■ Try it:
Go over the records and count each line that has the string "Kostnaður". Give the number and nothing else.

■ Stored data entries:
***

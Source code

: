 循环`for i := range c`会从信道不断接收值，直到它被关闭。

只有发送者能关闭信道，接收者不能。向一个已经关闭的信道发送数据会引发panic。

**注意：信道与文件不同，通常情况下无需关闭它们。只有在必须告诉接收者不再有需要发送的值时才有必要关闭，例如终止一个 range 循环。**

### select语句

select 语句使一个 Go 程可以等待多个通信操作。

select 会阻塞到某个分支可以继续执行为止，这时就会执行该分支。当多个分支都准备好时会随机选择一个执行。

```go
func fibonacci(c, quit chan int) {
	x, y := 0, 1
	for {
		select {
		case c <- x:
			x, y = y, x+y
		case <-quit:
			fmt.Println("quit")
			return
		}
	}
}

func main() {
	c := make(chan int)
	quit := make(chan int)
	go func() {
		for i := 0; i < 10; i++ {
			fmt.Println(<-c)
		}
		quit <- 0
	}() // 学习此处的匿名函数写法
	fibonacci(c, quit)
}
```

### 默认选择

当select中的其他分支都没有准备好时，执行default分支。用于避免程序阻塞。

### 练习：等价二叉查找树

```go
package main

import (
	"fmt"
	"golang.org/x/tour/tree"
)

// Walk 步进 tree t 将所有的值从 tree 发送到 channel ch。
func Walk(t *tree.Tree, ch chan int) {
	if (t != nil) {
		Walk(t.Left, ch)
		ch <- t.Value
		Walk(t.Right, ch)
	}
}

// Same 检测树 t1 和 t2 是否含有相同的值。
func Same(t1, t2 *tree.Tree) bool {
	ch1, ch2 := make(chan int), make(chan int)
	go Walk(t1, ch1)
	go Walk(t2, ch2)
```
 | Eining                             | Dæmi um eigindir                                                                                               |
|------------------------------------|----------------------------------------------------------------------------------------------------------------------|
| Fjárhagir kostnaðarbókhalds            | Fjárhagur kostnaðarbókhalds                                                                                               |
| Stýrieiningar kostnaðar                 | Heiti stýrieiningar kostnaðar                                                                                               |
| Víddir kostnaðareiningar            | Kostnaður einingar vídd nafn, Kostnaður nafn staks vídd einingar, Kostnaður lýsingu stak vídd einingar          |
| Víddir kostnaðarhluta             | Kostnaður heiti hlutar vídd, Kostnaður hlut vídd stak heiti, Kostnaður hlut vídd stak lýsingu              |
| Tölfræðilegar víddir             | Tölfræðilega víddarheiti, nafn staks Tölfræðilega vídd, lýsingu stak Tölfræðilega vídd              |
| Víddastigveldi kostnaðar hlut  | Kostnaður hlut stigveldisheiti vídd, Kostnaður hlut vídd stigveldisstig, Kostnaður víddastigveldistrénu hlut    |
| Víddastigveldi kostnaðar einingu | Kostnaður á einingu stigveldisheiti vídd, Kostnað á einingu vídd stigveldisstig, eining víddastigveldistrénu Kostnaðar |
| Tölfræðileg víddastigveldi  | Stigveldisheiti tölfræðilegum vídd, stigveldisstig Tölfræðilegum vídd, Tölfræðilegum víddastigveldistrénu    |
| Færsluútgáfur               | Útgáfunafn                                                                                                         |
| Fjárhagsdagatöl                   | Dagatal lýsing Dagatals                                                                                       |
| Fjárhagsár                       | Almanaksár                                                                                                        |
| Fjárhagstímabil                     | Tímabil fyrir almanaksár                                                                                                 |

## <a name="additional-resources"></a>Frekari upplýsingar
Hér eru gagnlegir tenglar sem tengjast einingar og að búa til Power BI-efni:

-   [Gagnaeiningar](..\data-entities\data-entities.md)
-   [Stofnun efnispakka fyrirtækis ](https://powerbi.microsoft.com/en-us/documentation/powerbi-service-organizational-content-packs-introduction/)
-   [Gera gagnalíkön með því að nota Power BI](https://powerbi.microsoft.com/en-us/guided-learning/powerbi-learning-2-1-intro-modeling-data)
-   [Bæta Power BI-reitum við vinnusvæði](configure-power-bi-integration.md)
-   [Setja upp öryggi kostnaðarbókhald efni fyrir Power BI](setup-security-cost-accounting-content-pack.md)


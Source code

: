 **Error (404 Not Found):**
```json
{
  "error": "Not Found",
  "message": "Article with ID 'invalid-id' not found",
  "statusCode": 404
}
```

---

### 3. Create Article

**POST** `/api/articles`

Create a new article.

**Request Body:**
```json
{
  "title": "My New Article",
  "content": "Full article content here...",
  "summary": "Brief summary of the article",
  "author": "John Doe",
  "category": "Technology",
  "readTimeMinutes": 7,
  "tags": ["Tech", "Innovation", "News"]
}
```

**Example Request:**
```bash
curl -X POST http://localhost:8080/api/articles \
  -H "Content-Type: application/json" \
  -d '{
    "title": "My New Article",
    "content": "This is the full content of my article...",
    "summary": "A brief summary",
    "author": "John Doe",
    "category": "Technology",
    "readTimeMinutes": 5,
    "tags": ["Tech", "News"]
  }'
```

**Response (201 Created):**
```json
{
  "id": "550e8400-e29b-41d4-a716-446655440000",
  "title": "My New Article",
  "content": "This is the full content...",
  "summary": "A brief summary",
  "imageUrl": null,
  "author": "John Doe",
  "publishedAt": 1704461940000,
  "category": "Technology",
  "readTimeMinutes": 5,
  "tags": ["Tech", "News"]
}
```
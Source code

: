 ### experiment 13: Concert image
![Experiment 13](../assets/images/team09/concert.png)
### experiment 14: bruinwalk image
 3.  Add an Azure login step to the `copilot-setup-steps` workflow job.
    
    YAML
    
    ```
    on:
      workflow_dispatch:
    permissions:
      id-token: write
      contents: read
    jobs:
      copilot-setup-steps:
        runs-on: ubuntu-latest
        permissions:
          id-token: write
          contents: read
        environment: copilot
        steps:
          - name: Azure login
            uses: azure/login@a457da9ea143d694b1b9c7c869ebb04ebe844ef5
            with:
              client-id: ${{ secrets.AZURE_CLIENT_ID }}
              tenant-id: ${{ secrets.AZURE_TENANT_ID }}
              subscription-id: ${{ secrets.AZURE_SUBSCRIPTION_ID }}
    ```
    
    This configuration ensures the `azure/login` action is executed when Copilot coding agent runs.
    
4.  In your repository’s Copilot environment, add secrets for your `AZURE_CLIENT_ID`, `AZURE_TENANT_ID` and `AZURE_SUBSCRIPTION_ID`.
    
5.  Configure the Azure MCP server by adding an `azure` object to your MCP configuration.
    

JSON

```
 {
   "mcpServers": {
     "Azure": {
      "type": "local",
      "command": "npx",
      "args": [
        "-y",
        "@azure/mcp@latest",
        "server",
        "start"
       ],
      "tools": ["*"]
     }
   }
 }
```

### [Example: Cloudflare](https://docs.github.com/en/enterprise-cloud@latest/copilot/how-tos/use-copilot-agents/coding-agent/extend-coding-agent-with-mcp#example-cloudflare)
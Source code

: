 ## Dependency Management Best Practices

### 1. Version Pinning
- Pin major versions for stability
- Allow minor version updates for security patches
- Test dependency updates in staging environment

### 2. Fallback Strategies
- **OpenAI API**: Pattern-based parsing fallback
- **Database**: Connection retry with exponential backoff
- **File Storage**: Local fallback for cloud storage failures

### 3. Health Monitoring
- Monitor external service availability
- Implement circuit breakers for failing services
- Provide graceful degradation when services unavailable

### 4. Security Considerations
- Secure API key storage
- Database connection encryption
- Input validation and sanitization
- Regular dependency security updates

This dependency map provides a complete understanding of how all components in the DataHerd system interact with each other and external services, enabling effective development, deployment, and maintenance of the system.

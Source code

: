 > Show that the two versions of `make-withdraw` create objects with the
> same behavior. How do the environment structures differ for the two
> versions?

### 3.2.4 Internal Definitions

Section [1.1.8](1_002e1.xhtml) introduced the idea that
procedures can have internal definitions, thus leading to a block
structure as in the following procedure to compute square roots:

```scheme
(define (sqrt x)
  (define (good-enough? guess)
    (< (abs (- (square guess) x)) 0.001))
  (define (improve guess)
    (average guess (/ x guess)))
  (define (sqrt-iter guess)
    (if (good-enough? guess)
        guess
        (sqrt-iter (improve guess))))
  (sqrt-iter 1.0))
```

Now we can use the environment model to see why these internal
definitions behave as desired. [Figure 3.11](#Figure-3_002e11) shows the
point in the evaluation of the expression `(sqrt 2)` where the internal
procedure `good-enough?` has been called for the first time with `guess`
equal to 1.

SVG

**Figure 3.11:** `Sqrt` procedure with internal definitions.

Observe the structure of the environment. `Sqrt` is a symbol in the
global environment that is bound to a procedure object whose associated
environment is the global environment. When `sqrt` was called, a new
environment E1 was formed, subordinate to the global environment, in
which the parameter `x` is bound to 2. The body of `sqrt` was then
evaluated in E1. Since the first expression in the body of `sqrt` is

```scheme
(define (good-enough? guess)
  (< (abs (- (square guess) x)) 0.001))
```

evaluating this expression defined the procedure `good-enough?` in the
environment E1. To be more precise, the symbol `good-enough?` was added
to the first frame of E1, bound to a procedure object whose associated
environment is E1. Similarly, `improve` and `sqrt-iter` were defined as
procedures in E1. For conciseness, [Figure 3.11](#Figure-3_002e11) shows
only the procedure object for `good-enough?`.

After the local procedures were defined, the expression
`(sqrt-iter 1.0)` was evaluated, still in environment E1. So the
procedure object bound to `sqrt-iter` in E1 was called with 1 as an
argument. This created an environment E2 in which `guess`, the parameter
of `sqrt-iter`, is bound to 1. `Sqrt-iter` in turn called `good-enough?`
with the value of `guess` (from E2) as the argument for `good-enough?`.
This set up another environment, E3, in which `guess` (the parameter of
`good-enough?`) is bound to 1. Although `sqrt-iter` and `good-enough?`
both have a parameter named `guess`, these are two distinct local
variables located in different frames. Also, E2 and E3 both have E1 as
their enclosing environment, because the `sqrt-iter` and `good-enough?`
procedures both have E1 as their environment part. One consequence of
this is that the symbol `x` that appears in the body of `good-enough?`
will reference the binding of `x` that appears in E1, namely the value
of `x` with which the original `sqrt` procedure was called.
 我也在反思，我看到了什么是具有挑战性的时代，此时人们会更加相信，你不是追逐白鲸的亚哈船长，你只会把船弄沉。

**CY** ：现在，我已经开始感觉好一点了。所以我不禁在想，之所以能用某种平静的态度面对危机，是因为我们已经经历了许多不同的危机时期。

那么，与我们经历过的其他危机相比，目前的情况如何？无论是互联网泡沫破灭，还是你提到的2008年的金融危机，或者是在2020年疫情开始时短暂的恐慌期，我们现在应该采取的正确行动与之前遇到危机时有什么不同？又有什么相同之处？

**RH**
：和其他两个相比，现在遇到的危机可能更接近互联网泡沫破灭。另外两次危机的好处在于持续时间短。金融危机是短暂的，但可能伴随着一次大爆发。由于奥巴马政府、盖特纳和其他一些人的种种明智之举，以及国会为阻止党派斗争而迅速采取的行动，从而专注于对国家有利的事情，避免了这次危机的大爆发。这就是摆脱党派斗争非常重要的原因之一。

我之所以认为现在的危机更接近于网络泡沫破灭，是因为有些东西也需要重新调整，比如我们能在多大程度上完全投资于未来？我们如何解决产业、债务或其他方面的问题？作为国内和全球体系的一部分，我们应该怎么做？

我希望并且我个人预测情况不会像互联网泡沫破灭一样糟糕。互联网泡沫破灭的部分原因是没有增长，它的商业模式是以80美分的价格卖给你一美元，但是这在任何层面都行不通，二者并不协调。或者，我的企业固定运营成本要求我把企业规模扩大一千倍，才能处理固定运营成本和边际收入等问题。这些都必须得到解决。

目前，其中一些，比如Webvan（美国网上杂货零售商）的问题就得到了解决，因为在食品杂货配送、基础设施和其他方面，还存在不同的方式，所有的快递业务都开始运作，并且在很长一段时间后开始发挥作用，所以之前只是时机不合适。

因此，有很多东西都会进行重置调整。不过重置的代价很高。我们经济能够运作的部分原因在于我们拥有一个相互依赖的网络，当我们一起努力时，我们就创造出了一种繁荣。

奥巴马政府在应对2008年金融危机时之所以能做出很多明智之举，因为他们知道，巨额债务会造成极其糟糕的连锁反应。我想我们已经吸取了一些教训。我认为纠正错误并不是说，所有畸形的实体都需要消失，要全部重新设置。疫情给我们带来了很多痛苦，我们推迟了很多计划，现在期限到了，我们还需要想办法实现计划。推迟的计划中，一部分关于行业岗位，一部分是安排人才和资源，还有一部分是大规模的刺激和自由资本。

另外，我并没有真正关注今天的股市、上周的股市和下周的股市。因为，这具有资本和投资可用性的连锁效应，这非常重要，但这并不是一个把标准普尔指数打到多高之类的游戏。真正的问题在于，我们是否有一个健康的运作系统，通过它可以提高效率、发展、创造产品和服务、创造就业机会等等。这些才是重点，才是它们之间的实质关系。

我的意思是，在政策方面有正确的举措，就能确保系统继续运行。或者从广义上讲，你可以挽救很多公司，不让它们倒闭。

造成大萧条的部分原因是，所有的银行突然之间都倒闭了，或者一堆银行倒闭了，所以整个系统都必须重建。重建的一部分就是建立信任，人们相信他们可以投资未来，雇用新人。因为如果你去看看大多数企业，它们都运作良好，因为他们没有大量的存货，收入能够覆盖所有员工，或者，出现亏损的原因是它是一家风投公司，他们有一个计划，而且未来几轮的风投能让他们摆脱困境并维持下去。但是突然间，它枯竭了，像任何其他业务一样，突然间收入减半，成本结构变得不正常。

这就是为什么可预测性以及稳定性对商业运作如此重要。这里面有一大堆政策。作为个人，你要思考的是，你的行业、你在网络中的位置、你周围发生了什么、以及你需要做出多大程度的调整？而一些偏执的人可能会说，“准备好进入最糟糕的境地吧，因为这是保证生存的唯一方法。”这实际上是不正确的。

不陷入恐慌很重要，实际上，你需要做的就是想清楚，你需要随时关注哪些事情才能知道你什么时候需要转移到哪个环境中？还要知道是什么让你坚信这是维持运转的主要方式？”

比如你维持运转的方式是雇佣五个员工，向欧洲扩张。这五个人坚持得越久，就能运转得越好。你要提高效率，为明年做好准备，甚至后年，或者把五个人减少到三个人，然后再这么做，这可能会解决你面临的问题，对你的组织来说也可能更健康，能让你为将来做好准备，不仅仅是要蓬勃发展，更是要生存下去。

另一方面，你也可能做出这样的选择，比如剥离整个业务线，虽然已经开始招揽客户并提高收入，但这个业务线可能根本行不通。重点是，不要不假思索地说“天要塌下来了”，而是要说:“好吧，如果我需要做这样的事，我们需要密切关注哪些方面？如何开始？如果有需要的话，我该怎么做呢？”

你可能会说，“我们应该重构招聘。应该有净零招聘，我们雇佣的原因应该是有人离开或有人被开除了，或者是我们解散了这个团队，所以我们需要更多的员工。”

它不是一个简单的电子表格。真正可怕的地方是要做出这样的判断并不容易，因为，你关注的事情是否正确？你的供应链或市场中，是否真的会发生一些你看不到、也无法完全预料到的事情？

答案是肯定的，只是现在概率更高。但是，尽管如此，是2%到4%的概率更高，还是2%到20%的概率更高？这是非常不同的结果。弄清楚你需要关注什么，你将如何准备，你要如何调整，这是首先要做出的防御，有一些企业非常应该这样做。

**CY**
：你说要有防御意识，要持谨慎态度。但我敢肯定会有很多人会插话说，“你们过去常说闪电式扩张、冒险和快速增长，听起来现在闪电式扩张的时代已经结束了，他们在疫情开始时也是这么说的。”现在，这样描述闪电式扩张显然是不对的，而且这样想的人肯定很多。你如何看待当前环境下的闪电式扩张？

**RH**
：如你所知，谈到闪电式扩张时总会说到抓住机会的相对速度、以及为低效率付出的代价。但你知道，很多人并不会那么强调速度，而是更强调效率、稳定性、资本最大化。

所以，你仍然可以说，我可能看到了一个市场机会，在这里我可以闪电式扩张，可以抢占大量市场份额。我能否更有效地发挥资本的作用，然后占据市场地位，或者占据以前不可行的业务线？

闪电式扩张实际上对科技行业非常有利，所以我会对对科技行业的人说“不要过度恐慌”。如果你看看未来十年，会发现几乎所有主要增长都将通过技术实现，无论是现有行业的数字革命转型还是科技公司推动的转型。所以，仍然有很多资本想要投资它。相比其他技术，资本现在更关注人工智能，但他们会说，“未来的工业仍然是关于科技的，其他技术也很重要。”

***

■ Task result:
4